[Records from a data collection]
+-------+
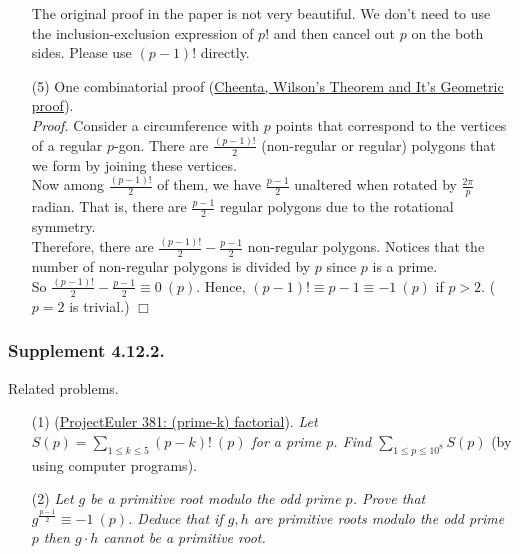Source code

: \documentclass{article}
\begin{document}
\begin{enumerate}
The original proof in the paper is not very beautiful.
We don't need to use the inclusion-exclusion expression of $p!$
and then cancel out $p$ on the both sides. Please use $(p - 1)!$ directly.
\item[(5)]
One combinatorial proof
(\href{https://www.youtube.com/watch?v=4qbh7mC6YCY}
{Cheenta, Wilson's Theorem and It's Geometric proof}). \\
\emph{Proof.}
Consider a circumference with $p$ points that correspond to the vertices of a regular $p$-gon.
There are $\frac{(p - 1)!}{2}$ (non-regular or regular) polygons
that we form by joining these vertices. \\

Now among $\frac{(p - 1)!}{2}$ of them, we have $\frac{p - 1}{2}$ unaltered
when rotated by $\frac{2 \pi}{p}$ radian.
That is, there are $\frac{p - 1}{2}$ regular polygons due to the rotational symmetry. \\

Therefore, there are $\frac{(p - 1)!}{2} - \frac{p - 1}{2}$ non-regular polygons.
Notices that the number of non-regular polygons is divided by $p$ since $p$ is a prime. \\

So $\frac{(p - 1)!}{2} - \frac{p - 1}{2} \equiv 0 \: (p)$.
Hence, $(p - 1)! \equiv p - 1 \equiv -1 \: (p)$ if $p > 2$. ($p = 2$ is trivial.)
$\Box$ \\

\end{enumerate}



\subsubsection*{Supplement 4.12.2.}
Related problems.
\begin{enumerate}
\item[(1)]
(\href{https://projecteuler.net/problem=381}
{ProjectEuler 381: (prime-k) factorial}).
\emph{Let $S(p) = \sum_{1 \leq k \leq 5}(p-k)! \: (p)$ for a prime $p$.
Find $\sum_{1 \leq p \leq {10}^8} S(p)$} (by using computer programs).
\item[(2)]
\emph{Let $g$ be a primitive root modulo the odd prime $p$.
Prove that $g^{\frac{p - 1}{2}} \equiv -1 \: (p)$.
Deduce that if $g, h$ are primitive roots modulo the odd prime $p$
then $g \cdot h$ cannot be a primitive root.} \\\\
\end{enumerate}
\end{document}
+-------+
* TASK OBJECTIVE *
Without the pictures, restate all of the entries word for word.

* PROBLEM SOLUTION *
Source code

: \documentclass{article}
\begin{document}
\begin{enumerate}
The original proof in the paper is not very beautiful.
We don't need to use the inclusion-exclusion expression of $p!$
and then cancel out $p$ on the both sides. Please use $(p - 1)!$ directly.
\item[(5)]
One combinatorial proof
(\href{https://www.youtube.com/watch?v=4qbh7mC6YCY}
{Cheenta, Wilson's Theorem and It's Geometric proof}). \\
\emph{Proof.}
Consider a circumference with $p$ points that correspond to the vertices of a regular $p$-gon.
There are $\frac{(p - 1)!}{2}$ (non-regular or regular) polygons
that we form by joining these vertices. \\

Now among $\frac{(p - 1)!}{2}$ of them, we have $\frac{p - 1}{2}$ unaltered
when rotated by $\frac{2 \pi}{p}$ radian.
That is, there are $\frac{p - 1}{2}$ regular polygons due to the rotational symmetry. \\

Therefore, there are $\frac{(p - 1)!}{2} - \frac{p - 1}{2}$ non-regular polygons.
Notices that the number of non-regular polygons is divided by $p$ since $p$ is a prime. \\

So $\frac{(p - 1)!}{2} - \frac{p - 1}{2} \equiv 0 \: (p)$.
Hence, $(p - 1)! \equiv p - 1 \equiv -1 \: (p)$ if $p > 2$. ($p = 2$ is trivial.)
$\Box$ \\

\end{enumerate}



\subsubsection*{Supplement 4.12.2.}
Related problems.
\begin{enumerate}
\item[(1)]
(\href{https://projecteuler.net/problem=381}
{ProjectEuler 381: (prime-k) factorial}).
\emph{Let $S(p) = \sum_{1 \leq k \leq 5}(p-k)! \: (p)$ for a prime $p$.
Find $\sum_{1 \leq p \leq {10}^8} S(p)$} (by using computer programs).
\item[(2)]
\emph{Let $g$ be a primitive root modulo the odd prime $p$.
Prove that $g^{\frac{p - 1}{2}} \equiv -1 \: (p)$.
Deduce that if $g, h$ are primitive roots modulo the odd prime $p$
then $g \cdot h$ cannot be a primitive root.} \\\\
\end{enumerate}
\end{document}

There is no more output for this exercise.